INSTRUCTIONS TO FOLLOW.
If a line in the data below includes the string "inicial", please return a copy of it.
******************************
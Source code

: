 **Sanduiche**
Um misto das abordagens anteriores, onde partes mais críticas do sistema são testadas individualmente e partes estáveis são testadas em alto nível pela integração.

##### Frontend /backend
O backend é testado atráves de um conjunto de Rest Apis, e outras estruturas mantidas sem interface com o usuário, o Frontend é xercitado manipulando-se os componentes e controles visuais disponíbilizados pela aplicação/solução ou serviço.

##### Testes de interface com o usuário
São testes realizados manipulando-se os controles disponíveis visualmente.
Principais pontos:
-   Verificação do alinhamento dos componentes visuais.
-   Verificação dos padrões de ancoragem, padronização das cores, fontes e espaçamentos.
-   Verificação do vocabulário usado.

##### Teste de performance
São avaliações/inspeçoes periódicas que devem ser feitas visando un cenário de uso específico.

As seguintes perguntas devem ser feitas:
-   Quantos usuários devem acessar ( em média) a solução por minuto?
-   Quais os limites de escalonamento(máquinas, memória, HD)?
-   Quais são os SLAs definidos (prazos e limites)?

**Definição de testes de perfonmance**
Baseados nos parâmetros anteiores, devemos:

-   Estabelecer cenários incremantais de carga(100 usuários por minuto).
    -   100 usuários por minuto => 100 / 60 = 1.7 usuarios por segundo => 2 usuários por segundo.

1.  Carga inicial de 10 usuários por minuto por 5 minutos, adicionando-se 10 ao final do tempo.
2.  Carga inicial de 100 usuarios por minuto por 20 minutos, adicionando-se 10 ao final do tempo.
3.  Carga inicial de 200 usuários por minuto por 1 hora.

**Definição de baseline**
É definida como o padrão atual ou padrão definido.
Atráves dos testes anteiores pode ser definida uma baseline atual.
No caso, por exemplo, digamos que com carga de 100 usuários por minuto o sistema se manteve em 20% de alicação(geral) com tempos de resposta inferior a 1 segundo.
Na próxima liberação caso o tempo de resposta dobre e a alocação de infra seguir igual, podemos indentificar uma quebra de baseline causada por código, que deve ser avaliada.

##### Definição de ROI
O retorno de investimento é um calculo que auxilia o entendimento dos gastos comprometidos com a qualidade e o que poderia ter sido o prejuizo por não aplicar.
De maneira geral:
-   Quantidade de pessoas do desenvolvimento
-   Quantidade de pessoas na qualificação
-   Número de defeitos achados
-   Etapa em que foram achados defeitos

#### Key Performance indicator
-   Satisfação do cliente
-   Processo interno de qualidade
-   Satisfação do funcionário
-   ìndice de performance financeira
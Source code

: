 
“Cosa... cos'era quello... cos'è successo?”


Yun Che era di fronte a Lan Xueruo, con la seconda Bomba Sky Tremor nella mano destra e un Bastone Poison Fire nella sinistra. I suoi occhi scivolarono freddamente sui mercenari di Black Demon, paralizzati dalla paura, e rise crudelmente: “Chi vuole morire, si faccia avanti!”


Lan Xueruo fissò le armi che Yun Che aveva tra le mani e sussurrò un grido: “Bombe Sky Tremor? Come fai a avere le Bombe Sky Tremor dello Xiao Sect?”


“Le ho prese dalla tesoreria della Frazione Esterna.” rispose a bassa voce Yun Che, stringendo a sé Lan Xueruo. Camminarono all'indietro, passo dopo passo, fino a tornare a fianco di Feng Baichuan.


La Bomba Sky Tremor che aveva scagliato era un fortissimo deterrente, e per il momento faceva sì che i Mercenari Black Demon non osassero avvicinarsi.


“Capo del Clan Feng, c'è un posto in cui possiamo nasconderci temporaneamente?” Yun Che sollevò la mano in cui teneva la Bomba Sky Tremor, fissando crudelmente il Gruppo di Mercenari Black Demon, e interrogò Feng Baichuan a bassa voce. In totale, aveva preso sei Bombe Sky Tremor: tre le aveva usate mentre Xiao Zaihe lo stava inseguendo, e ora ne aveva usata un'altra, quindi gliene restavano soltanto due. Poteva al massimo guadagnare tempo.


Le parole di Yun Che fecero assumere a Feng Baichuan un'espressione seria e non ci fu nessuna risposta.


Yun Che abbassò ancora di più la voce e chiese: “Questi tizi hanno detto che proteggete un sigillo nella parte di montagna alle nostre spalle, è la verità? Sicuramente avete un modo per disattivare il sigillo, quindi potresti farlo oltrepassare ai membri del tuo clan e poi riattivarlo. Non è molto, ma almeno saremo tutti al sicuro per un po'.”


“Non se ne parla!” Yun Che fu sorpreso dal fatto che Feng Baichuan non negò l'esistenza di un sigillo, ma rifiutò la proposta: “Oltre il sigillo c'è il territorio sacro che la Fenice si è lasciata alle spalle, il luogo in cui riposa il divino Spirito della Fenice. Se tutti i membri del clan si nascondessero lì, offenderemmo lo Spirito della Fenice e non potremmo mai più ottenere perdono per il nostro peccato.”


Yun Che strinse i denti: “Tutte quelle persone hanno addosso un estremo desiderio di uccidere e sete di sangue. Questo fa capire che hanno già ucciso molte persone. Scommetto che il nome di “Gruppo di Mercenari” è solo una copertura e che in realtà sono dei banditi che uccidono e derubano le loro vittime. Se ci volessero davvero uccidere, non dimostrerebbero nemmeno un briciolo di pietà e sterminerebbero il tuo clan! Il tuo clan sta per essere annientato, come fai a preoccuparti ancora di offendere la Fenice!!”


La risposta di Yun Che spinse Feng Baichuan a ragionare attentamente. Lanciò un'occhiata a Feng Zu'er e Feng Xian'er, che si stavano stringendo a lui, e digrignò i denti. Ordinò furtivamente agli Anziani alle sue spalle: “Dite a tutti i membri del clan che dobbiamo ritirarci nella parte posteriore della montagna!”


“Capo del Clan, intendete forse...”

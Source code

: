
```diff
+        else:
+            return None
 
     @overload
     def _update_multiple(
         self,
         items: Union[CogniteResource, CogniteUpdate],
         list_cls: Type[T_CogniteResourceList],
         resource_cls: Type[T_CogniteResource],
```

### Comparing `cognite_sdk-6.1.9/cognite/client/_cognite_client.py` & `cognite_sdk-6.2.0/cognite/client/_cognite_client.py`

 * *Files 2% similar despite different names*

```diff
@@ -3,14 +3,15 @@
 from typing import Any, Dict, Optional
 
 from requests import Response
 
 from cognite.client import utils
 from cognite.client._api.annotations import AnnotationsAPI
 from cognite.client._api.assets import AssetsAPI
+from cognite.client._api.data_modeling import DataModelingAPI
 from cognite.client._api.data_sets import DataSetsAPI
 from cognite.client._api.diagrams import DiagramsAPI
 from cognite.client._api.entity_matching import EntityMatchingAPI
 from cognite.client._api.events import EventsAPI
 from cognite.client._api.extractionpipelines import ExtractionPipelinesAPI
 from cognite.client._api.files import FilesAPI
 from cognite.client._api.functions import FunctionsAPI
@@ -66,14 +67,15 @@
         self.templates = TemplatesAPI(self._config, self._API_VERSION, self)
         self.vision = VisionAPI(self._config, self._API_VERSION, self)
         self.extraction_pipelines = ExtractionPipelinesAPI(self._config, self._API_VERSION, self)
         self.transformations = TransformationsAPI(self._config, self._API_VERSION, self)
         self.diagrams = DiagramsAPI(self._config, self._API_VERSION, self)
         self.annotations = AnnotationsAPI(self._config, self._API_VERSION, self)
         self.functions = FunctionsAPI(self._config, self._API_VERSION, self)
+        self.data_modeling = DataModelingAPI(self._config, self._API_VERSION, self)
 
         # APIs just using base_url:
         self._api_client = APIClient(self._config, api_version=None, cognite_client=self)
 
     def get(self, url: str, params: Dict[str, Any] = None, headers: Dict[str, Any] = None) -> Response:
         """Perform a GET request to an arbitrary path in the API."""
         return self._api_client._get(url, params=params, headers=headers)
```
******************************
OUTPUT.
1.  Carga inicial de 10 usuários por minuto por 5 minutos, adicionando-se 10 ao final do tempo.
2.  Carga inicial de 100 usuarios por minuto por 20 minutos, adicionando-se 10 ao final do tempo.
3.  Carga inicial de 200 usuários por minuto por 1 hora.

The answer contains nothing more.